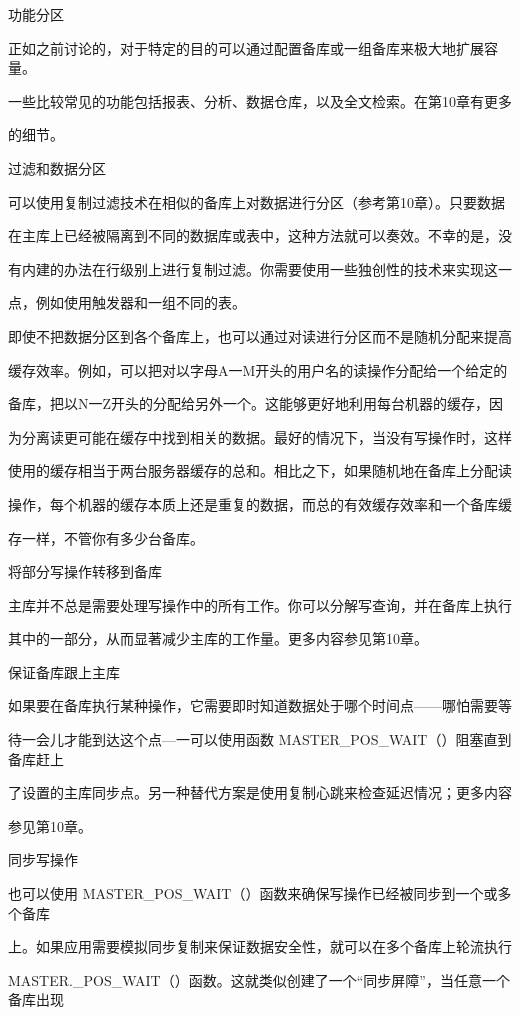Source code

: 功能分区

正如之前讨论的，对于特定的目的可以通过配置备库或一组备库来极大地扩展容量。

一些比较常见的功能包括报表、分析、数据仓库，以及全文检索。在第10章有更多

的细节。

过滤和数据分区

可以使用复制过滤技术在相似的备库上对数据进行分区（参考第10章）。只要数据

在主库上已经被隔离到不同的数据库或表中，这种方法就可以奏效。不幸的是，没

有内建的办法在行级别上进行复制过滤。你需要使用一些独创性的技术来实现这一

点，例如使用触发器和一组不同的表。

即使不把数据分区到各个备库上，也可以通过对读进行分区而不是随机分配来提高

缓存效率。例如，可以把对以字母A一M开头的用户名的读操作分配给一个给定的

备库，把以N一Z开头的分配给另外一个。这能够更好地利用每台机器的缓存，因

为分离读更可能在缓存中找到相关的数据。最好的情况下，当没有写操作时，这样

使用的缓存相当于两台服务器缓存的总和。相比之下，如果随机地在备库上分配读

操作，每个机器的缓存本质上还是重复的数据，而总的有效缓存效率和一个备库缓

存一样，不管你有多少台备库。

将部分写操作转移到备库

主库并不总是需要处理写操作中的所有工作。你可以分解写查询，并在备库上执行

其中的一部分，从而显著减少主库的工作量。更多内容参见第10章。

保证备库跟上主库

如果要在备库执行某种操作，它需要即时知道数据处于哪个时间点——哪怕需要等

待一会儿才能到达这个点—一可以使用函数 MASTER\_POS\_WAIT（）阻塞直到备库赶上

了设置的主库同步点。另一种替代方案是使用复制心跳来检查延迟情况；更多内容

参见第10章。

同步写操作

也可以使用 MASTER\_POS\_WAIT（）函数来确保写操作已经被同步到一个或多个备库

上。如果应用需要模拟同步复制来保证数据安全性，就可以在多个备库上轮流执行

MASTER.\_POS\_WAIT（）函数。这就类似创建了一个“同步屏障”，当任意一个备库出现

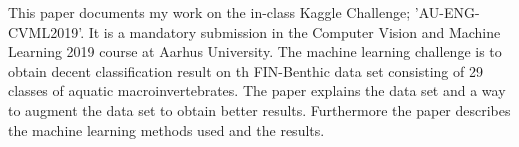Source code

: This paper documents my work on the in-class Kaggle Challenge; 'AU-ENG-CVML2019'. It is a mandatory submission in the Computer Vision and Machine Learning 2019 course at Aarhus University. The machine learning challenge is to obtain decent classification result on th FIN-Benthic data set consisting of 29 classes of aquatic macroinvertebrates. The paper explains the data set and a way to augment the data set to obtain better results. Furthermore the paper describes the machine learning methods used and the results.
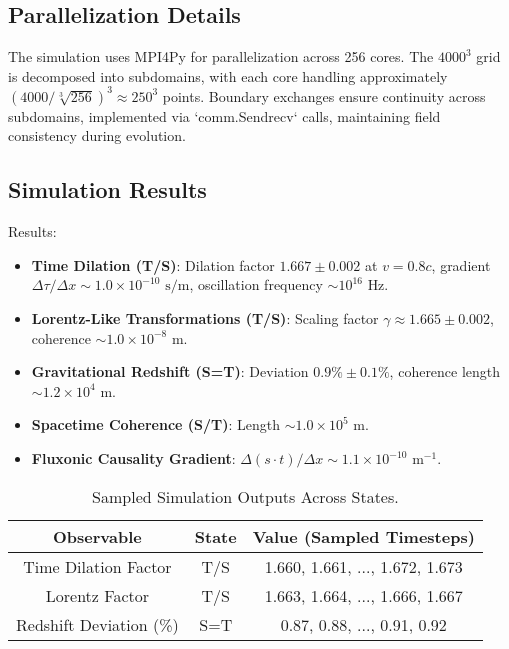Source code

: \documentclass[11pt]{article}
\begin{document}
\subsection{Parallelization Details}
The simulation uses MPI4Py for parallelization across 256 cores. The \(4000^3\) grid is decomposed into subdomains, with each core handling approximately \( (4000 / \sqrt[3]{256})^3 \approx 250^3 \) points. Boundary exchanges ensure continuity across subdomains, implemented via `comm.Sendrecv` calls, maintaining field consistency during evolution.

\subsection{Simulation Results}
Results:
\begin{itemize}
    \item \textbf{Time Dilation (T/S)}: Dilation factor \( 1.667 \pm 0.002 \) at \( v = 0.8c \), gradient \(\Delta \tau / \Delta x \sim 1.0 \times 10^{-10} \text{ s/m}\), oscillation frequency \(\sim 10^{16} \text{ Hz}\).
    \item \textbf{Lorentz-Like Transformations (T/S)}: Scaling factor \(\gamma \approx 1.665 \pm 0.002\), coherence \(\sim 1.0 \times 10^{-8} \text{ m}\).
    \item \textbf{Gravitational Redshift (S=T)}: Deviation \( 0.9\% \pm 0.1\% \), coherence length \(\sim 1.2 \times 10^4 \text{ m}\).
    \item \textbf{Spacetime Coherence (S/T)}: Length \(\sim 1.0 \times 10^5 \text{ m}\).
    \item \textbf{Fluxonic Causality Gradient}: \(\Delta (s \cdot t) / \Delta x \sim 1.1 \times 10^{-10} \text{ m}^{-1}\).
\end{itemize}

\begin{table}[htbp]
    \centering
    \begin{tabular}{|c|c|c|}
        \hline
        \textbf{Observable} & \textbf{State} & \textbf{Value (Sampled Timesteps)} \\
        \hline
        Time Dilation Factor & T/S & 1.660, 1.661, ..., 1.672, 1.673 \\
        Lorentz Factor & T/S & 1.663, 1.664, ..., 1.666, 1.667 \\
        Redshift Deviation (\%) & S=T & 0.87, 0.88, ..., 0.91, 0.92 \\
        \hline
    \end{tabular}
    \caption{Sampled Simulation Outputs Across States.}
    \label{tab:sim_outputs}
\end{table}
\end{document}
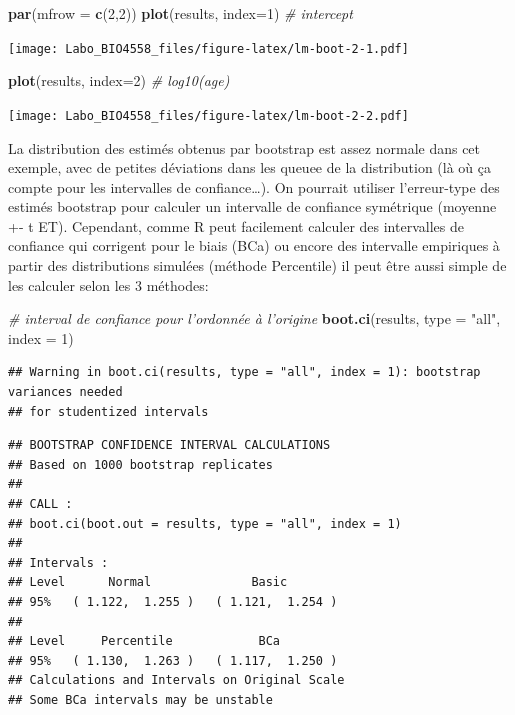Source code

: \documentclass[12pt,]{book}
\newenvironment{Shaded}{\begin{snugshade}}{\end{snugshade}}
\newcommand{\CommentTok}[1]{\textcolor[rgb]{0.37,0.37,0.37}{\textit{#1}}}
\newcommand{\DataTypeTok}[1]{\textcolor[rgb]{0.27,0.27,0.27}{#1}}
\newcommand{\DecValTok}[1]{\textcolor[rgb]{0.06,0.06,0.06}{#1}}
\newcommand{\KeywordTok}[1]{\textcolor[rgb]{0.27,0.27,0.27}{\textbf{#1}}}
\newcommand{\NormalTok}[1]{#1}
\newcommand{\StringTok}[1]{\textcolor[rgb]{0.5,0.5,0.5}{#1}}
\begin{document}
\begin{Shaded}
\begin{Highlighting}[]
\KeywordTok{par}\NormalTok{(}\DataTypeTok{mfrow =} \KeywordTok{c}\NormalTok{(}\DecValTok{2}\NormalTok{,}\DecValTok{2}\NormalTok{))}
\KeywordTok{plot}\NormalTok{(results, }\DataTypeTok{index=}\DecValTok{1}\NormalTok{) }\CommentTok{# intercept}
\end{Highlighting}
\end{Shaded}

\texttt{[image: Labo\_BIO4558\_files/figure-latex/lm-boot-2-1.pdf]}

\begin{Shaded}
\begin{Highlighting}[]
\KeywordTok{plot}\NormalTok{(results, }\DataTypeTok{index=}\DecValTok{2}\NormalTok{) }\CommentTok{# log10(age)}
\end{Highlighting}
\end{Shaded}

\texttt{[image: Labo\_BIO4558\_files/figure-latex/lm-boot-2-2.pdf]}

La distribution des estimés obtenus par bootstrap est assez normale dans cet exemple, avec de petites déviations dans les queuee de la distribution (là où ça compte pour les intervalles de confiance\ldots{}). On pourrait utiliser l'erreur-type des estimés bootstrap pour calculer un intervalle de confiance symétrique (moyenne +- t ET). Cependant, comme R peut facilement calculer des intervalles de confiance qui corrigent pour le biais (BCa) ou encore des intervalle empiriques à partir des distributions simulées (méthode Percentile) il peut être aussi simple de les calculer selon les 3 méthodes:

\begin{Shaded}
\begin{Highlighting}[]
\CommentTok{# interval de confiance pour l'ordonnée à l'origine}
\KeywordTok{boot.ci}\NormalTok{(results, }\DataTypeTok{type =} \StringTok{"all"}\NormalTok{, }\DataTypeTok{index =} \DecValTok{1}\NormalTok{)}
\end{Highlighting}
\end{Shaded}

\begin{verbatim}
## Warning in boot.ci(results, type = "all", index = 1): bootstrap variances needed
## for studentized intervals
\end{verbatim}

\begin{verbatim}
## BOOTSTRAP CONFIDENCE INTERVAL CALCULATIONS
## Based on 1000 bootstrap replicates
## 
## CALL : 
## boot.ci(boot.out = results, type = "all", index = 1)
## 
## Intervals : 
## Level      Normal              Basic         
## 95%   ( 1.122,  1.255 )   ( 1.121,  1.254 )  
## 
## Level     Percentile            BCa          
## 95%   ( 1.130,  1.263 )   ( 1.117,  1.250 )  
## Calculations and Intervals on Original Scale
## Some BCa intervals may be unstable
\end{verbatim}
\end{document}
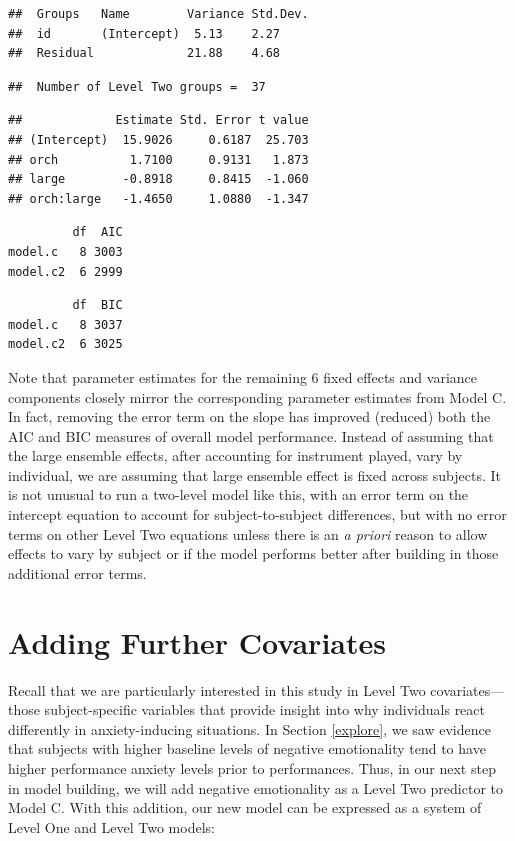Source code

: \documentclass[
]{krantz}
\begin{document}
\begin{verbatim}
##  Groups   Name        Variance Std.Dev.
##  id       (Intercept)  5.13    2.27    
##  Residual             21.88    4.68
\end{verbatim}

\begin{verbatim}
##  Number of Level Two groups =  37
\end{verbatim}

\begin{verbatim}
##             Estimate Std. Error t value
## (Intercept)  15.9026     0.6187  25.703
## orch          1.7100     0.9131   1.873
## large        -0.8918     0.8415  -1.060
## orch:large   -1.4650     1.0880  -1.347
\end{verbatim}

\begin{verbatim}
         df  AIC
model.c   8 3003
model.c2  6 2999
\end{verbatim}

\begin{verbatim}
         df  BIC
model.c   8 3037
model.c2  6 3025
\end{verbatim}

Note that parameter estimates for the remaining 6 fixed effects and variance components closely mirror the corresponding parameter estimates from Model C. In fact, removing the error term on the slope has improved (reduced) both the AIC and BIC measures of overall model performance. Instead of assuming that the large ensemble effects, after accounting for instrument played, vary by individual, we are assuming that large ensemble effect is fixed across subjects. It is not unusual to run a two-level model like this, with an error term on the intercept equation to account for subject-to-subject differences, but with no error terms on other Level Two equations unless there is an \emph{a priori} reason to allow effects to vary by subject or if the model performs better after building in those additional error terms.

\section{Adding Further Covariates}\label{sec:modeld}

Recall that we are particularly interested in this study in Level Two covariates---those subject-specific variables that provide insight into why individuals react differently in anxiety-inducing situations. In Section \ref{explore}, we saw evidence that subjects with higher baseline levels of negative emotionality tend to have higher performance anxiety levels prior to performances. Thus, in our next step in model building, we will add negative emotionality as a Level Two predictor to Model C. With this addition, our new model can be expressed as a system of Level One and Level Two models:
\end{document}
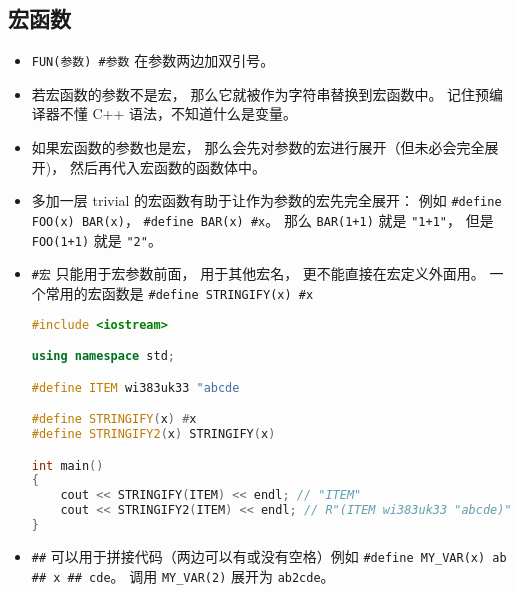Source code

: \subsection{宏函数}
\begin{itemize}
\item \verb|FUN(参数) #参数| 在参数两边加双引号。
\item 若宏函数的参数不是宏， 那么它就被作为字符串替换到宏函数中。 记住预编译器不懂 C++ 语法，不知道什么是变量。
\item 如果宏函数的参数也是宏， 那么会先对参数的宏进行展开（但未必会完全展开)， 然后再代入宏函数的函数体中。
\item 多加一层 trivial 的宏函数有助于让作为参数的宏先完全展开： 例如 \verb|#define FOO(x) BAR(x)|， \verb|#define BAR(x) #x|。 那么 \verb|BAR(1+1)| 就是 \verb|"1+1"|， 但是 \verb|FOO(1+1)| 就是 \verb|"2"|。
\item \verb|#宏| 只能用于宏参数前面， 用于其他宏名， 更不能直接在宏定义外面用。 一个常用的宏函数是 \verb|#define STRINGIFY(x) #x|
\begin{lstlisting}[language=cpp]
#include <iostream>

using namespace std;

#define ITEM wi383uk33 "abcde

#define STRINGIFY(x) #x
#define STRINGIFY2(x) STRINGIFY(x)

int main()
{
	cout << STRINGIFY(ITEM) << endl; // "ITEM"
	cout << STRINGIFY2(ITEM) << endl; // R"(ITEM wi383uk33 "abcde)"
}
\end{lstlisting}
\item \verb|##| 可以用于拼接代码（两边可以有或没有空格）例如 \verb|#define MY_VAR(x) ab ## x ## cde|。 调用 \verb|MY_VAR(2)| 展开为 \verb|ab2cde|。
\end{itemize}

▸ Exercise description
Everything from the line that contains "#define STRINGIFY2(x) STRINGIFY(x)" through the end of the records must be duplicated exactly, and nothing outside that range.

▸ Task result
#define STRINGIFY2(x) STRINGIFY(x)

int main()
{
	cout << STRINGIFY(ITEM) << endl; // "ITEM"
	cout << STRINGIFY2(ITEM) << endl; // R"(ITEM wi383uk33 "abcde)"
}
\end{lstlisting}
\item \verb|##| 可以用于拼接代码（两边可以有或没有空格）例如 \verb|#define MY_VAR(x) ab ## x ## cde|。 调用 \verb|MY_VAR(2)| 展开为 \verb|ab2cde|。
\end{itemize}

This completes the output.